Many texts were not so fortunate. Consequently, the only known narrative of British life and circumstances written soon after the Romans departed comes from a work written several generations later by Gildas, a learned cleric of the Church. Gildas made clear his disgust and anger over the behavior and motivations of the earlier Britons who he felt had greedily rejected the good and lawful Roman rule they had been honored to receive in exchange for a chance to grab power for themselves. He was in no mood to glorify any British heroes, and if he mentioned earlier leaders by name, it was only to vilify them for their criminal deeds and evil choices. Some modern reviewers have suggested that Gildas, whose resentment of early British leaders was clear, knew of Arthur but hated him so much for his unlawful deeds that he deliberately left out all mention of his name. Perhaps this is modern wishful thinking: if only Gildas had written down that one name.

So the Arthur who intrigues us lived, if at all, at the beginning of this shadowy and turbulent time of the fifth and sixth centuries. He may as well be a legend like his later, more glamorous, manifestation because his post-Roman existence cannot be proven. Ironically, he is, or would be, a full 800 years older than the vision projected in the popular legends of late medieval and modern times. Why this confusion? How can the legendary Arthur be eight centuries younger than the real Arthur?
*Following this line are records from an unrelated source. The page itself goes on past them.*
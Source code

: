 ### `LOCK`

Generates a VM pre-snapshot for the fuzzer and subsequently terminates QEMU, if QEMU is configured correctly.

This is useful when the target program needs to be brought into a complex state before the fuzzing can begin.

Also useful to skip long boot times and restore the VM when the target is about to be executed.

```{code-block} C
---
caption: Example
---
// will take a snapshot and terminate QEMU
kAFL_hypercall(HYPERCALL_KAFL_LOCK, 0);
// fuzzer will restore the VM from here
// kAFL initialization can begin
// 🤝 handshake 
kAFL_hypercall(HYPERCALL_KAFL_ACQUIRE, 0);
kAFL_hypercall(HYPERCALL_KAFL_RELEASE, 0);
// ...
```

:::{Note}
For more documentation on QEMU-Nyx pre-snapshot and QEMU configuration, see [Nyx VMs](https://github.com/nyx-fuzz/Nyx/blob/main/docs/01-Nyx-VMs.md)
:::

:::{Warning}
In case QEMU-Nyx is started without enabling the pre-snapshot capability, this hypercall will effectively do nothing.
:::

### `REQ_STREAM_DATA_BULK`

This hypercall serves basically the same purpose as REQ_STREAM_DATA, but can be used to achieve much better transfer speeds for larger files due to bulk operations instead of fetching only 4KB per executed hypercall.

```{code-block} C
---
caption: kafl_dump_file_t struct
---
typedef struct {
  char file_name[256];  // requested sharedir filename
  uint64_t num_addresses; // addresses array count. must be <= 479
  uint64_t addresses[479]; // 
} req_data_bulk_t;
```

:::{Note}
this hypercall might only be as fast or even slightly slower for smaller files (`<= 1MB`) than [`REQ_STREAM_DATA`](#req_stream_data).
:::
Part of the answer lies in this far earlier time when Britons were in need of real, living heroes. Contrary to Gildass view, bad British behavior bore only part of the blame for the departure of the Romans, though how large a part can be debated. Rome was beset on all sides by enemies, including rebellious armies from Britain, and needed to use its troops and administrators stationed in Britain to more urgent purposes. Although seemingly confident at first of their ability to self-govern, the Britons efforts to survive on their own after separation from the Roman Empire failed within a generation or two. The Anglo-Saxons arrived and ultimately dominated most of British territory. Britons fled to other lands, moved to remote western and northern reaches of Britain, or merged with the Anglo-Saxon people through marriage and by adopting the Germanic culture. The Britons who settled in the western and southern territories of Wales and Cornwall remembered their losses and, using fragments of collective memory, nurtured a vision of a British hero who had almost defeated the invaders. The vision of Arthur appears to be comprised of true and embellished stories about many men and women, stories that were gathered together into an oral tradition of one great hero, valiant and victorious in battle, who in his time could beat back the enemies of the Britons and preserve their land and freedom. There was even a promise that he would return to do the same again one future day. As Viking and Norman invaders arrived in later centuries, belief in a returning hero became even more compelling. The core vision of a once great king of England remained the hopeful story of a time when the Britons were victorious over their enemies and might be again someday.